Um plano diretor aquém do que São Paulo merece

30/06/2023

Por Ricardo Young, presidente do IDS Brasil
Carolina Riberti Mattar, coordenadora executiva

A cidade de São Paulo atravessa um ponto de inflexão em relação ao futuro, a revisão de seu Plano Diretor originalmente concebido em 2014. Na época as Nações Unidas ainda não haviam aprovado os 17 Objetivos de Desenvolvimento Sustentável e suas 169 metas associadas.
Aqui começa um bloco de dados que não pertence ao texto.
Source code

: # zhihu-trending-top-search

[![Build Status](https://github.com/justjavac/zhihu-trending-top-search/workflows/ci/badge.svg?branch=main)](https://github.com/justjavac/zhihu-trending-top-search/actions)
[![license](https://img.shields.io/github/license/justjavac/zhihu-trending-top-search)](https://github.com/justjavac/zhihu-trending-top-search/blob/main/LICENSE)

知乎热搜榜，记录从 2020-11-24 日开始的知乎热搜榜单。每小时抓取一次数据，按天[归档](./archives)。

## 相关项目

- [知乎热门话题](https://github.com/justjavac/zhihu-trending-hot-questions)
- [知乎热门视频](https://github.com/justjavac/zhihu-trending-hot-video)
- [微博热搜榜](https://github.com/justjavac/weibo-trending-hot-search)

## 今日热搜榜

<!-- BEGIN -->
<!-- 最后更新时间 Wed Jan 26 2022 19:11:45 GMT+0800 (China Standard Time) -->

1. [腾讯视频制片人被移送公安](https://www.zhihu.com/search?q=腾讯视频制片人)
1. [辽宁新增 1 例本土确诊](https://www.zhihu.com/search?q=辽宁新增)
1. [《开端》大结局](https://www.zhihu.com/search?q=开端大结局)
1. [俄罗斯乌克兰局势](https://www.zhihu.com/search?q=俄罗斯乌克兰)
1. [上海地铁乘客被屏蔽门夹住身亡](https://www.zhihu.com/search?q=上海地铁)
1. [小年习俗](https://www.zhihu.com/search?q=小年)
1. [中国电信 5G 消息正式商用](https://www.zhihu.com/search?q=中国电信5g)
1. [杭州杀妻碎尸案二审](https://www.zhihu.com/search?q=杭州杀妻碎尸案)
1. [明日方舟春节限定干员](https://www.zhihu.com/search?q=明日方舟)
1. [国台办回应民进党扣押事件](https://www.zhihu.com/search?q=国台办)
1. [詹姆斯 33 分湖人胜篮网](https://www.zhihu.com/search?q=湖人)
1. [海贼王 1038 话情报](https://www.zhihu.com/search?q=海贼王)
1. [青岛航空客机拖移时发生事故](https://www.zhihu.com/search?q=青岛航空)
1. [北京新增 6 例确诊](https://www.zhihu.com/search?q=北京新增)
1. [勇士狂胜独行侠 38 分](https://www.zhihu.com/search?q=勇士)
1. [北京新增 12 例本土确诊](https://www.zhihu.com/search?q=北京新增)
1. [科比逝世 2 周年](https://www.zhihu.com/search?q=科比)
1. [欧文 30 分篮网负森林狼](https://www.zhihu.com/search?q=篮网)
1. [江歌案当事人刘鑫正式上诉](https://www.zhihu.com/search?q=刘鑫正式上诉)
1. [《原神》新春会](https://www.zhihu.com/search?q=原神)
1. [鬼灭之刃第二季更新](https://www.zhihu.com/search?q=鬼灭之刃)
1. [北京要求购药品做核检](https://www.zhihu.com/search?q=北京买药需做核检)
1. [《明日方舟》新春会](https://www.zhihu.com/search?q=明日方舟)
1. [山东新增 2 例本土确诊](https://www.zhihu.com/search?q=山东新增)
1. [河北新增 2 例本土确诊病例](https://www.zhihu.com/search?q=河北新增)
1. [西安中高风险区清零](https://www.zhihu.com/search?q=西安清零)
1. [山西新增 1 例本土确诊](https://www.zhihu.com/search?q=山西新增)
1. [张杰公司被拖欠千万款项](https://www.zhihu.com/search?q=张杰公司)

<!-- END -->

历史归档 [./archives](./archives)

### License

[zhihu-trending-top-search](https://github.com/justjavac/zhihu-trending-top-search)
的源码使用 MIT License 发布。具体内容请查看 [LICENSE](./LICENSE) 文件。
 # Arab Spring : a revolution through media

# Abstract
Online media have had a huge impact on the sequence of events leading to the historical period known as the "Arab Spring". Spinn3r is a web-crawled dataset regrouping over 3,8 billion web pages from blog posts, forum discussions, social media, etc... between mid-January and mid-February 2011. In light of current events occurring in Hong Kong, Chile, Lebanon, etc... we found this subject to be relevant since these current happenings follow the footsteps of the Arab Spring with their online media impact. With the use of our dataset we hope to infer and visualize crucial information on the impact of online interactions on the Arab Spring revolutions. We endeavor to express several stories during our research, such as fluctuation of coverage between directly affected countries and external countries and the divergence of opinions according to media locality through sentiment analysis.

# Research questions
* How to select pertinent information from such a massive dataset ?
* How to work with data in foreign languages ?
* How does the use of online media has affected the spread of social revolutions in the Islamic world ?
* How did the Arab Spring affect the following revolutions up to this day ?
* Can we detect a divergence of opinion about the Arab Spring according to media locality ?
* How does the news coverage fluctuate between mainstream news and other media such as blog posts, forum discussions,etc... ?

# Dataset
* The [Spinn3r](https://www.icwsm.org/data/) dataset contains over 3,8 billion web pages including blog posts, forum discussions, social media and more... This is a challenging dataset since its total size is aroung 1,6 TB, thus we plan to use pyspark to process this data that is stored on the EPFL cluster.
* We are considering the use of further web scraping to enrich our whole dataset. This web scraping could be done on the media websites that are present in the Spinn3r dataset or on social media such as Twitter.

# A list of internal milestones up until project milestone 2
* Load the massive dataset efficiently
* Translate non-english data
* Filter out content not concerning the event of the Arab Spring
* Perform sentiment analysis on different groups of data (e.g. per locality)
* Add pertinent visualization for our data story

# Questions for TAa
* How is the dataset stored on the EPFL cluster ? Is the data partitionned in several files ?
Portanto, ainda não havia o ODS 11, que preconiza “tornar as cidades e os assentamentos humanos inclusivos, seguros, resilientes e sustentáveis”. Somente a partir de 2015 os ODS passaram a vigorar, com a aprovação de 193 países membros, incluindo o Brasil.

Neste ano de 2023 o mundo está a meio caminho de cumprir as metas projetadas para 2030 pelos ODS. A atual revisão do Plano Diretor de São Paulo reforça logo de início que busca o alinhamento das diretrizes para a cidade aos ODS, especialmente aqueles ligados à segurança climática. No entanto, muitos formuladores de políticas públicas ainda relutam em alinhar propostas que apontem para o horizonte de esperança e qualidade de vida previsto neste acordo internacional. Essa relutância também está presente na atual revisão do Plano Diretor da Cidade de São Paulo, especialmente no capítulo que trata do adensamento de regiões próximas a serviços de transporte público, como Metrô, corredores de ônibus, estações ferroviárias e outras formas de mobilidade coletiva.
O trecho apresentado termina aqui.